* Activity *
Copy out every line of the records in which "left" can be found.

* Records supplied *
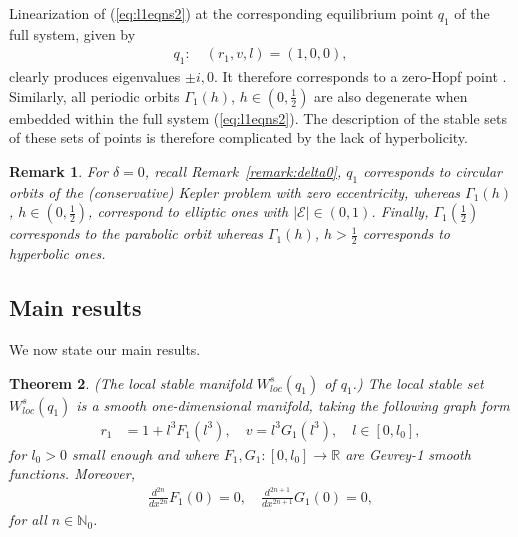 \documentclass[reqno,12pt]{amsart}
\newcommand{\eqlab}[1]{\label{eq:#1}}
\renewcommand{\eqref}[1]{(\ref{eq:#1})}
\newcommand{\remref}[1]{Remark~\ref{remark:#1}}
\newcommand{\thmlab}[1]{\label{theorem:#1}}
\newtheorem{theorem}{Theorem}[section]
\newtheorem{remark}[theorem]{Remark}
\numberwithin{equation}{section}
\begin{document}
 

Linearization of \eqref{l1eqns2} at the corresponding equilibrium point $q_1$ of the full system, given by
\begin{align*}
 q_1:\quad (r_1,v,l)=(1,0,0),
\end{align*}
clearly produces eigenvalues $\pm i,0$. It therefore corresponds to a zero-Hopf point \cite{Guckenheimer97}. Similarly, all periodic orbits $\Gamma_1(h)$, $h\in \left(0,\frac12\right)$ are also degenerate when embedded within the full system \eqref{l1eqns2}. The description of the stable sets of these sets of points is therefore complicated by the lack of hyperbolicity. 

\begin{remark}
For $\delta=0$, recall \remref{delta0}, $q_1$ corresponds to circular orbits of the (conservative) Kepler problem with zero eccentricity, whereas $\Gamma_1(h)$, $h\in (0,\frac12)$, correspond to elliptic ones with $\vert \mathcal E\vert \in (0,1)$. Finally, $\Gamma_1\!\left(\frac12\right)$ corresponds to the parabolic orbit whereas $\Gamma_1(h)$, $h>\frac12$ corresponds to hyperbolic ones. 
\end{remark}
\subsection{Main results}
We now state our main results.
\begin{theorem}\thmlab{main1}
\textnormal{(The local stable manifold $W_{loc}^s(q_1)$ of $q_1$.)} The local stable set $W_{loc}^s(q_1)$ is a smooth one-dimensional manifold, taking the following graph form
\begin{align}
r_1 &=1+l^3 F_1(l^3),\quad v=
l^3 G_1(l^3),\quad l\in [0,l_0],\eqlab{manifold1}
\end{align}
for $l_0>0$ small enough and 
where $F_1,G_1:[0,l_0]\rightarrow \mathbb R$ are Gevrey-1 smooth functions. Moreover,
\begin{align}
 \frac{d^{2n}}{dx^{2n}} F_1(0) = 0,\quad \frac{d^{2n+1}}{dx^{2n+1}} G_1(0)=0,\eqlab{FevenGodd}
\end{align}
for all $n\in \mathbb N_0$.


\end{theorem}
\end{document}
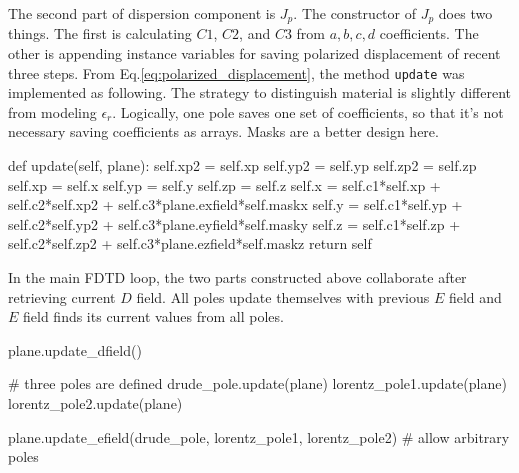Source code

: The second part of dispersion component is $J_p$. The constructor of $J_p$ does two things. The first is calculating
$C1$, $C2$, and $C3$ from $a,b,c,d$ coefficients. The other is appending instance variables for saving polarized
displacement of recent three steps. From Eq.\ref{eq:polarized_displacement}, the method \texttt{update} was implemented
as following. The strategy to distinguish material is slightly different from modeling $\epsilon_r$. Logically, one pole
saves one set of coefficients, so that it's not necessary saving coefficients as arrays. Masks are a better design here.
\begin{code}
    def update(self, plane):
        self.xp2 = self.xp
        self.yp2 = self.yp
        self.zp2 = self.zp
        self.xp = self.x
        self.yp = self.y
        self.zp = self.z
        self.x = self.c1*self.xp + self.c2*self.xp2 + self.c3*plane.exfield*self.maskx
        self.y = self.c1*self.yp + self.c2*self.yp2 + self.c3*plane.eyfield*self.masky
        self.z = self.c1*self.zp + self.c2*self.zp2 + self.c3*plane.ezfield*self.maskz
        return self
\end{code}
In the main FDTD loop, the two parts constructed above collaborate after retrieving current $D$ field. All poles update
themselves with previous $E$ field and $E$ field finds its current values from all poles.
\begin{code}
  plane.update_dfield()

  # three poles are defined 
  drude_pole.update(plane)
  lorentz_pole1.update(plane)
  lorentz_pole2.update(plane)

  plane.update_efield(drude_pole, lorentz_pole1, lorentz_pole2) # allow arbitrary poles 
\end{code}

* Response *
clearly produces eigenvalues $\pm i,0$. It therefore corresponds to a zero-Hopf point \cite{Guckenheimer97}. Similarly, all periodic orbits $\Gamma_1(h)$, $h\in \left(0,\frac12\right)$ are also degenerate when embedded within the full system \eqref{l1eqns2}. The description of the stable sets of these sets of points is therefore complicated by the lack of hyperbolicity. 
For $\delta=0$, recall \remref{delta0}, $q_1$ corresponds to circular orbits of the (conservative) Kepler problem with zero eccentricity, whereas $\Gamma_1(h)$, $h\in (0,\frac12)$, correspond to elliptic ones with $\vert \mathcal E\vert \in (0,1)$. Finally, $\Gamma_1\!\left(\frac12\right)$ corresponds to the parabolic orbit whereas $\Gamma_1(h)$, $h>\frac12$ corresponds to hyperbolic ones. 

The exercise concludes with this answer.